Taking the material as a whole, state how many of its lines contain "compatibility". Write the number and nothing more.

*** Block opens ***

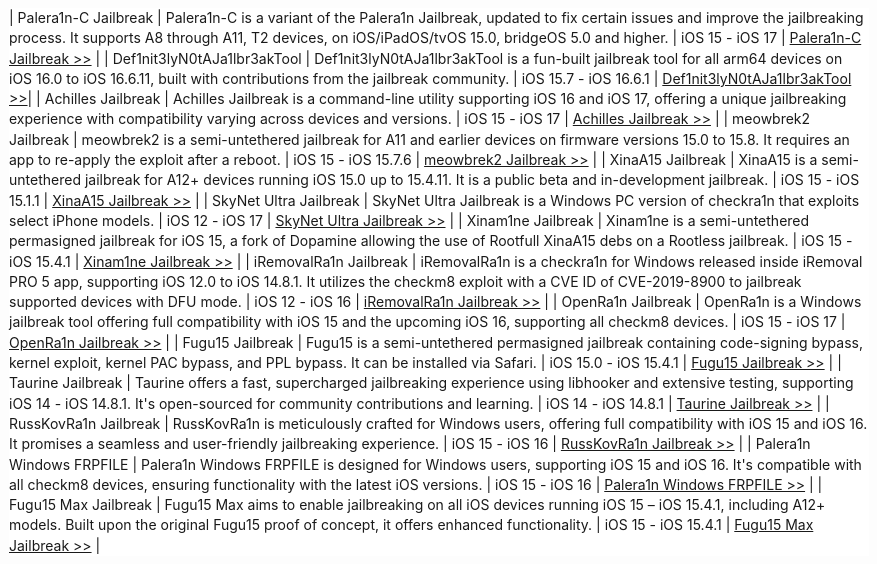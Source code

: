 | Palera1n-C Jailbreak        | Palera1n-C is a variant of the Palera1n Jailbreak, updated to fix certain issues and improve the jailbreaking process. It supports A8 through A11, T2 devices, on iOS/iPadOS/tvOS 15.0, bridgeOS 5.0 and higher.                                                                                                                                                                | iOS 15 - iOS 17             | [Palera1n-C Jailbreak >>](https://iexmo.com/palera1n-c-jailbreak/)       |
| Def1nit3lyN0tAJa1lbr3akTool | Def1nit3lyN0tAJa1lbr3akTool is a fun-built jailbreak tool for all arm64 devices on iOS 16.0 to iOS 16.6.11, built with contributions from the jailbreak community.                                                                                                                                                          | iOS 15.7 - iOS 16.6.1       | [Def1nit3lyN0tAJa1lbr3akTool >>](https://github.com/KpwnZ/Def1nit3lyN0tAJa1lbr3akTool)|
| Achilles Jailbreak          | Achilles Jailbreak is a command-line utility supporting iOS 16 and iOS 17, offering a unique jailbreaking experience with compatibility varying across devices and versions.                                                                                                                                                       | iOS 15 - iOS 17             | [Achilles Jailbreak >>](https://iexmo.com/ipastore/jailbreak/)         |
| meowbrek2 Jailbreak         | meowbrek2 is a semi-untethered jailbreak for A11 and earlier devices on firmware versions 15.0 to 15.8. It requires an app to re-apply the exploit after a reboot.                                                                                                                                                          | iOS 15 - iOS 15.7.6         | [meowbrek2 Jailbreak >>](https://iexmo.com/ipastore/jailbreak/)        |
| XinaA15 Jailbreak           | XinaA15 is a semi-untethered jailbreak for A12+ devices running iOS 15.0 up to 15.4.11. It is a public beta and in-development jailbreak.                                                                                                                                                                                      | iOS 15 - iOS 15.1.1         | [XinaA15 Jailbreak >>](https://iexmo.com/xinaa15-jailbreak/)          |
| SkyNet Ultra Jailbreak  | SkyNet Ultra Jailbreak is a Windows PC version of checkra1n that exploits select iPhone models.                                                                                                                             | iOS 12 - iOS 17             | [SkyNet Ultra Jailbreak >>](https://iexmo.com/ipastore/jailbreak/)   |
| Xinam1ne Jailbreak      | Xinam1ne is a semi-untethered permasigned jailbreak for iOS 15, a fork of Dopamine allowing the use of Rootfull XinaA15 debs on a Rootless jailbreak.                                                                      | iOS 15 - iOS 15.4.1         | [Xinam1ne Jailbreak >>](https://iexmo.com/ipastore/jailbreak/)       |
| iRemovalRa1n Jailbreak  | iRemovalRa1n is a checkra1n for Windows released inside iRemoval PRO 5 app, supporting iOS 12.0 to iOS 14.8.1. It utilizes the checkm8 exploit with a CVE ID of CVE-2019-8900 to jailbreak supported devices with DFU mode. | iOS 12 - iOS 16             | [iRemovalRa1n Jailbreak >>](https://iexmo.com/iremovalra1n-checkra1n/)   |
| OpenRa1n Jailbreak      | OpenRa1n is a Windows jailbreak tool offering full compatibility with iOS 15 and the upcoming iOS 16, supporting all checkm8 devices.                                                                                      | iOS 15 - iOS 17             | [OpenRa1n Jailbreak >>](https://iexmo.com/openra1n-jailbreak/)       |
| Fugu15 Jailbreak             | Fugu15 is a semi-untethered permasigned jailbreak containing code-signing bypass, kernel exploit, kernel PAC bypass, and PPL bypass. It can be installed via Safari.                                                                               | iOS 15.0 - iOS 15.4.1       | [Fugu15 Jailbreak >>](https://iexmo.com/fugu15-jailbreak/)               |
| Taurine Jailbreak            | Taurine offers a fast, supercharged jailbreaking experience using libhooker and extensive testing, supporting iOS 14 - iOS 14.8.1. It's open-sourced for community contributions and learning.                                                       | iOS 14 - iOS 14.8.1         | [Taurine Jailbreak >>](https://iexmo.com/taurine/)              |
| RussKovRa1n Jailbreak        | RussKovRa1n is meticulously crafted for Windows users, offering full compatibility with iOS 15 and iOS 16. It promises a seamless and user-friendly jailbreaking experience.                                                                           | iOS 15 - iOS 16             | [RussKovRa1n Jailbreak >>](https://iexmo.com/ipastore/jailbreak/)          |
| Palera1n Windows FRPFILE     | Palera1n Windows FRPFILE is designed for Windows users, supporting iOS 15 and iOS 16. It's compatible with all checkm8 devices, ensuring functionality with the latest iOS versions.                                                                  | iOS 15 - iOS 16             | [Palera1n Windows FRPFILE >>](https://iexmo.com/palera1n-windows-jailbreak/)       |
| Fugu15 Max Jailbreak         | Fugu15 Max aims to enable jailbreaking on all iOS devices running iOS 15 – iOS 15.4.1, including A12+ models. Built upon the original Fugu15 proof of concept, it offers enhanced functionality.                                                    | iOS 15 - iOS 15.4.1         | [Fugu15 Max Jailbreak >>](https://iexmo.com/fugu15-max-jailbreak/)           |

*** Block closes ***

ANSWER SECTION: 3